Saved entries
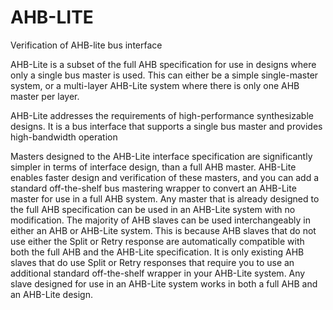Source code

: # AHB-LITE
Verification of AHB-lite bus interface

AHB-Lite is a subset of the full AHB specification for use in designs where only a single bus master is used. This can either be a simple single-master system, or a multi-layer AHB-Lite system where there is only one AHB master per layer.

AHB-Lite addresses the requirements of high-performance synthesizable
designs. It is a bus interface that supports a single bus master and provides
high-bandwidth operation

Masters designed to the AHB-Lite interface specification are significantly simpler in terms of interface design, than a full AHB master. AHB-Lite enables faster design and verification of these masters, and you can add a standard off-the-shelf bus mastering wrapper to convert an AHB-Lite master for use in a full AHB system.
Any master that is already designed to the full AHB specification can be used in an AHB-Lite system with no modification. The majority of AHB slaves can be used interchangeably in either an AHB or AHB-Lite system. This is because AHB slaves that do not use either the Split or Retry response are automatically compatible with both the full AHB and the AHB-Lite specification. It is only existing AHB slaves that do use Split or Retry responses that require you to use an additional standard off-the-shelf wrapper in your AHB-Lite system.
Any slave designed for use in an AHB-Lite system works in both a full AHB and an AHB-Lite design.

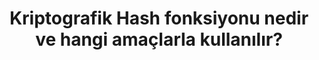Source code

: ---
layout: medium-post
title: Kriptografik Hash fonksiyonu nedir ve hangi amaçlarla kullanılır?
ext-url: https://medium.com/@gokhansengun/kriptografik-hash-fonksiyonu-nedir-ve-hangi-ama%C3%A7larla-kullan%C4%B1l%C4%B1r-94bdee56fa93
lang: tr
medium: yes
---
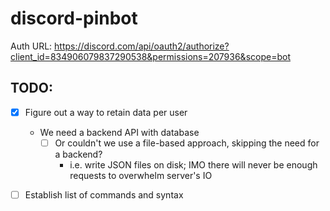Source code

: # discord-pinbot

Auth URL: https://discord.com/api/oauth2/authorize?client_id=834906079837290538&permissions=207936&scope=bot

## TODO:

- [x] Figure out a way to retain data per user
  - We need a backend API with database
    - [ ] Or couldn't we use a file-based approach, skipping the need for a backend?
      - i.e. write JSON files on disk; IMO there will never be enough requests to overwhelm server's IO

- [ ] Establish list of commands and syntax

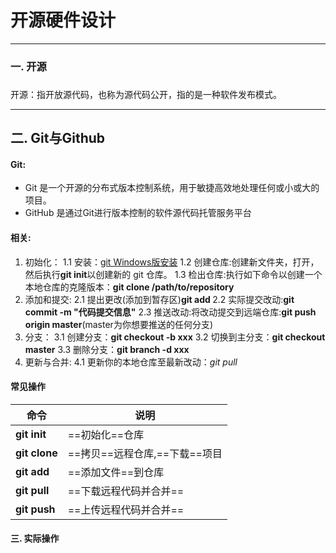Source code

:﻿# 开源硬件设计




---
### 一. 开源
### 
开源：指开放源代码，也称为源代码公开，指的是一种软件发布模式。

--------------------------

## 二. Git与Github
#### Git:
- Git 是一个开源的分布式版本控制系统，用于敏捷高效地处理任何或小或大的项目。
- GitHub 是通过Git进行版本控制的软件源代码托管服务平台
#### 相关:
1. 初始化：
1.1 安装：[git Windows版安装](https://gitforwindows.org/)
1.2 创建仓库:创建新文件夹，打开，然后执行**git init**以创建新的 git 仓库。
1.3 检出仓库:执行如下命令以创建一个本地仓库的克隆版本：**git clone /path/to/repository**
2. 添加和提交:
2.1 提出更改(添加到暂存区)**git add <filename>**
2.2 实际提交改动:**git commit -m "代码提交信息"**
2.3 推送改动:将改动提交到远端仓库:**git push origin master**(master为你想要推送的任何分支)
3. 分支：
3.1 创建分支：**git checkout -b xxx**
3.2 切换到主分支：**git checkout master**
3.3 删除分支：**git branch -d xxx**
4. 更新与合并:
4.1 更新你的本地仓库至最新改动：$git$ $pull$


#### 常见操作

命令|说明|
-------|----
**git init**|==初始化==仓库
**git clone**|==拷贝==远程仓库,==下载==项目
**git add**|==添加文件==到仓库
**git pull**|	==下载远程代码并合并==
**git push**|==上传远程代码并合并==


#### 三. 实际操作









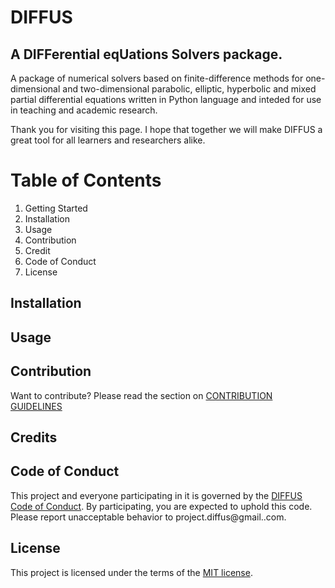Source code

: # DIFFUS
## A DIFFerential eqUations Solvers package.

A package of numerical solvers based on finite-difference methods for one-dimensional and two-dimensional parabolic, elliptic, hyperbolic and mixed partial differential equations written in Python language and inteded for use in teaching and academic research.

Thank you for visiting this page. I hope that together we will make DIFFUS a great tool for all learners and researchers alike.


# Table of Contents
1. Getting Started
2. Installation
3. Usage
4. Contribution
5. Credit
6. Code of Conduct
7. License


## Installation

## Usage

## Contribution

Want to contribute? Please read the section on [CONTRIBUTION GUIDELINES](CONTRIBUTING.md)

## Credits

## Code of Conduct

This project and everyone participating in it is governed by the [DIFFUS Code of Conduct](CODE-OF-CONDUCT.md). By participating, you are expected to uphold this code.
Please report unacceptable behavior to project.diffus@gmail..com.

## License
This project is licensed under the terms of the [MIT license](LICENSE.md).



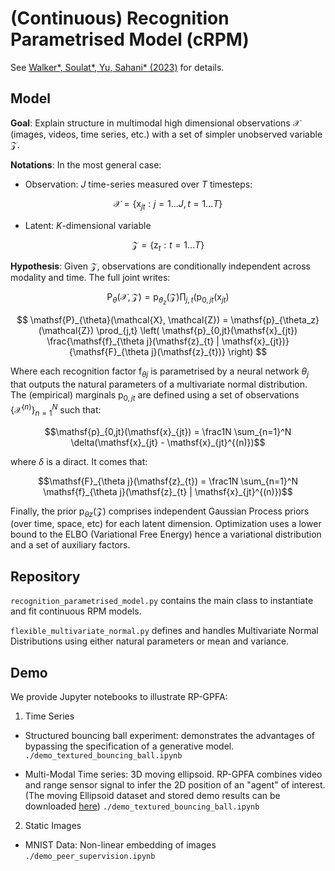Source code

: 
# (Continuous) Recognition Parametrised Model (cRPM)

See [Walker\*, Soulat\*, Yu, Sahani\* (2023)](https://arxiv.org/abs/2209.05661) for details.

## Model

**Goal**: Explain structure in multimodal high dimensional observations $\mathcal{X}$ (images, videos, time series, etc.) with a set of simpler unobserved variable $\mathcal{Z}$. 

**Notations**: In the most general case:  

$$ \text{ }$$

- Observation: $J$ time-series measured over $T$ timesteps:

$$\mathcal{X} = \{ \mathsf{x}_{jt} : j = 1\dots J, t=1\dots T \}$$

- Latent: $K$-dimensional variable

$$\mathcal{Z}=\{\mathsf{z}_t:t=1 \dots T\}$$

**Hypothesis**: Given $\mathcal{Z}$, observations are conditionally independent across modality and time. The full joint writes:


$$ \mathsf{P}_{\theta}(\mathcal{X}, \mathcal{Z}) = \mathsf{p}_{\theta_z}(\mathcal{Z}) \prod_{j,t} \left( \mathsf{p}_{0,jt}(\mathsf{x}_{jt})$$



$$ \mathsf{P}_{\theta}(\mathcal{X}, \mathcal{Z}) = \mathsf{p}_{\theta_z}(\mathcal{Z}) \prod_{j,t} \left( \mathsf{p}_{0,jt}(\mathsf{x}_{jt}) \frac{\mathsf{f}_{\theta j}(\mathsf{z}_{t} | \mathsf{x}_{jt})}{\mathsf{F}_{\theta j}(\mathsf{z}_{t})} \right) $$


Where each recognition factor $\mathsf{f}_{\theta j}$ is parametrised by a neural network $\theta_j$ that outputs the natural parameters of a multivariate normal distribution. The (empirical) marginals $\mathsf{p}_{0,jt}$ are defined using a set of observations $\{ \mathcal{X}^{(n)} \}_{n=1}^N$ such that: 

$$\mathsf{p}_{0,jt}(\mathsf{x}_{jt}) = \frac1N \sum_{n=1}^N \delta(\mathsf{x}_{jt} - \mathsf{x}_{jt}^{(n)})$$

where $\delta$ is a diract. It comes that:

$$\mathsf{F}_{\theta j}(\mathsf{z}_{t}) = \frac1N \sum_{n=1}^N \mathsf{f}_{\theta j}(\mathsf{z}_{t} | \mathsf{x}_{jt}^{(n)})$$

Finally, the prior $\mathsf{p}_{\theta z}(\mathcal{Z})$ comprises independent Gaussian Process priors (over time, space, etc) for each latent dimension. Optimization uses a lower bound to the ELBO (Variational Free Energy) hence a variational distribution and a set of auxiliary factors.

## Repository

`recognition_parametrised_model.py` contains the main class to instantiate and fit continuous RPM models.

`flexible_multivariate_normal.py` defines and handles Multivariate Normal Distributions using either natural parameters or mean and variance.

## Demo

We provide Jupyter notebooks to illustrate RP-GPFA:

1) Time Series

- Structured bouncing ball experiment: demonstrates the advantages of bypassing the specification of a generative model. `./demo_textured_bouncing_ball.ipynb`


- Multi-Modal Time series: 3D moving ellipsoid. RP-GPFA combines video and range sensor signal to infer the 2D position of an "agent" of interest. (The moving Ellipsoid dataset and stored demo results can be downloaded [here](https://www.dropbox.com/sh/70yc801n3p64ke1/AAC3irVxD9p119N22J1qvqYYa?dl=0)) `./demo_textured_bouncing_ball.ipynb`

2) Static Images

- MNIST Data: Non-linear embedding of images `./demo_peer_supervision.ipynb`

Problem to work on: The result should be all the records, retyped exactly, with no pictures among them.

Exercise solution:
Source code

: # AHB-LITE
Verification of AHB-lite bus interface

AHB-Lite is a subset of the full AHB specification for use in designs where only a single bus master is used. This can either be a simple single-master system, or a multi-layer AHB-Lite system where there is only one AHB master per layer.

AHB-Lite addresses the requirements of high-performance synthesizable
designs. It is a bus interface that supports a single bus master and provides
high-bandwidth operation

Masters designed to the AHB-Lite interface specification are significantly simpler in terms of interface design, than a full AHB master. AHB-Lite enables faster design and verification of these masters, and you can add a standard off-the-shelf bus mastering wrapper to convert an AHB-Lite master for use in a full AHB system.
Any master that is already designed to the full AHB specification can be used in an AHB-Lite system with no modification. The majority of AHB slaves can be used interchangeably in either an AHB or AHB-Lite system. This is because AHB slaves that do not use either the Split or Retry response are automatically compatible with both the full AHB and the AHB-Lite specification. It is only existing AHB slaves that do use Split or Retry responses that require you to use an additional standard off-the-shelf wrapper in your AHB-Lite system.
Any slave designed for use in an AHB-Lite system works in both a full AHB and an AHB-Lite design.

Source code

: ---
layout: medium-post
title: Kriptografik Hash fonksiyonu nedir ve hangi amaçlarla kullanılır?
ext-url: https://medium.com/@gokhansengun/kriptografik-hash-fonksiyonu-nedir-ve-hangi-ama%C3%A7larla-kullan%C4%B1l%C4%B1r-94bdee56fa93
lang: tr
medium: yes
---
Source code

: # discord-pinbot

Auth URL: https://discord.com/api/oauth2/authorize?client_id=834906079837290538&permissions=207936&scope=bot

## TODO:

- [x] Figure out a way to retain data per user
  - We need a backend API with database
    - [ ] Or couldn't we use a file-based approach, skipping the need for a backend?
      - i.e. write JSON files on disk; IMO there will never be enough requests to overwhelm server's IO

- [ ] Establish list of commands and syntax

Source code

:﻿# 开源硬件设计




---
### 一. 开源
### 
开源：指开放源代码，也称为源代码公开，指的是一种软件发布模式。

--------------------------

## 二. Git与Github
#### Git:
- Git 是一个开源的分布式版本控制系统，用于敏捷高效地处理任何或小或大的项目。
- GitHub 是通过Git进行版本控制的软件源代码托管服务平台
#### 相关:
1. 初始化：
1.1 安装：[git Windows版安装](https://gitforwindows.org/)
1.2 创建仓库:创建新文件夹，打开，然后执行**git init**以创建新的 git 仓库。
1.3 检出仓库:执行如下命令以创建一个本地仓库的克隆版本：**git clone /path/to/repository**
2. 添加和提交:
2.1 提出更改(添加到暂存区)**git add <filename>**
2.2 实际提交改动:**git commit -m "代码提交信息"**
2.3 推送改动:将改动提交到远端仓库:**git push origin master**(master为你想要推送的任何分支)
3. 分支：
3.1 创建分支：**git checkout -b xxx**
3.2 切换到主分支：**git checkout master**
3.3 删除分支：**git branch -d xxx**
4. 更新与合并:
4.1 更新你的本地仓库至最新改动：$git$ $pull$


#### 常见操作

命令|说明|
-------|----
**git init**|==初始化==仓库
**git clone**|==拷贝==远程仓库,==下载==项目
**git add**|==添加文件==到仓库
**git pull**|	==下载远程代码并合并==
**git push**|==上传远程代码并合并==


#### 三. 实际操作









Source code

: # DIFFUS
## A DIFFerential eqUations Solvers package.

A package of numerical solvers based on finite-difference methods for one-dimensional and two-dimensional parabolic, elliptic, hyperbolic and mixed partial differential equations written in Python language and inteded for use in teaching and academic research.

Thank you for visiting this page. I hope that together we will make DIFFUS a great tool for all learners and researchers alike.


# Table of Contents
1. Getting Started
2. Installation
3. Usage
4. Contribution
5. Credit
6. Code of Conduct
7. License


## Installation

## Usage

## Contribution

Want to contribute? Please read the section on [CONTRIBUTION GUIDELINES](CONTRIBUTING.md)

## Credits

## Code of Conduct

This project and everyone participating in it is governed by the [DIFFUS Code of Conduct](CODE-OF-CONDUCT.md). By participating, you are expected to uphold this code.
Please report unacceptable behavior to project.diffus@gmail..com.

## License
This project is licensed under the terms of the [MIT license](LICENSE.md).



Source code

: 
# (Continuous) Recognition Parametrised Model (cRPM)

See [Walker\*, Soulat\*, Yu, Sahani\* (2023)](https://arxiv.org/abs/2209.05661) for details.

## Model

**Goal**: Explain structure in multimodal high dimensional observations $\mathcal{X}$ (images, videos, time series, etc.) with a set of simpler unobserved variable $\mathcal{Z}$. 

**Notations**: In the most general case:  

$$ \text{ }$$

- Observation: $J$ time-series measured over $T$ timesteps:

$$\mathcal{X} = \{ \mathsf{x}_{jt} : j = 1\dots J, t=1\dots T \}$$

- Latent: $K$-dimensional variable

$$\mathcal{Z}=\{\mathsf{z}_t:t=1 \dots T\}$$

**Hypothesis**: Given $\mathcal{Z}$, observations are conditionally independent across modality and time. The full joint writes:


$$ \mathsf{P}_{\theta}(\mathcal{X}, \mathcal{Z}) = \mathsf{p}_{\theta_z}(\mathcal{Z}) \prod_{j,t} \left( \mathsf{p}_{0,jt}(\mathsf{x}_{jt})$$



$$ \mathsf{P}_{\theta}(\mathcal{X}, \mathcal{Z}) = \mathsf{p}_{\theta_z}(\mathcal{Z}) \prod_{j,t} \left( \mathsf{p}_{0,jt}(\mathsf{x}_{jt}) \frac{\mathsf{f}_{\theta j}(\mathsf{z}_{t} | \mathsf{x}_{jt})}{\mathsf{F}_{\theta j}(\mathsf{z}_{t})} \right) $$


Where each recognition factor $\mathsf{f}_{\theta j}$ is parametrised by a neural network $\theta_j$ that outputs the natural parameters of a multivariate normal distribution. The (empirical) marginals $\mathsf{p}_{0,jt}$ are defined using a set of observations $\{ \mathcal{X}^{(n)} \}_{n=1}^N$ such that: 

$$\mathsf{p}_{0,jt}(\mathsf{x}_{jt}) = \frac1N \sum_{n=1}^N \delta(\mathsf{x}_{jt} - \mathsf{x}_{jt}^{(n)})$$

where $\delta$ is a diract. It comes that:

$$\mathsf{F}_{\theta j}(\mathsf{z}_{t}) = \frac1N \sum_{n=1}^N \mathsf{f}_{\theta j}(\mathsf{z}_{t} | \mathsf{x}_{jt}^{(n)})$$

Finally, the prior $\mathsf{p}_{\theta z}(\mathcal{Z})$ comprises independent Gaussian Process priors (over time, space, etc) for each latent dimension. Optimization uses a lower bound to the ELBO (Variational Free Energy) hence a variational distribution and a set of auxiliary factors.

## Repository

`recognition_parametrised_model.py` contains the main class to instantiate and fit continuous RPM models.

`flexible_multivariate_normal.py` defines and handles Multivariate Normal Distributions using either natural parameters or mean and variance.

## Demo

We provide Jupyter notebooks to illustrate RP-GPFA:

1) Time Series

- Structured bouncing ball experiment: demonstrates the advantages of bypassing the specification of a generative model. `./demo_textured_bouncing_ball.ipynb`


- Multi-Modal Time series: 3D moving ellipsoid. RP-GPFA combines video and range sensor signal to infer the 2D position of an "agent" of interest. (The moving Ellipsoid dataset and stored demo results can be downloaded [here](https://www.dropbox.com/sh/70yc801n3p64ke1/AAC3irVxD9p119N22J1qvqYYa?dl=0)) `./demo_textured_bouncing_ball.ipynb`

2) Static Images

- MNIST Data: Non-linear embedding of images `./demo_peer_supervision.ipynb`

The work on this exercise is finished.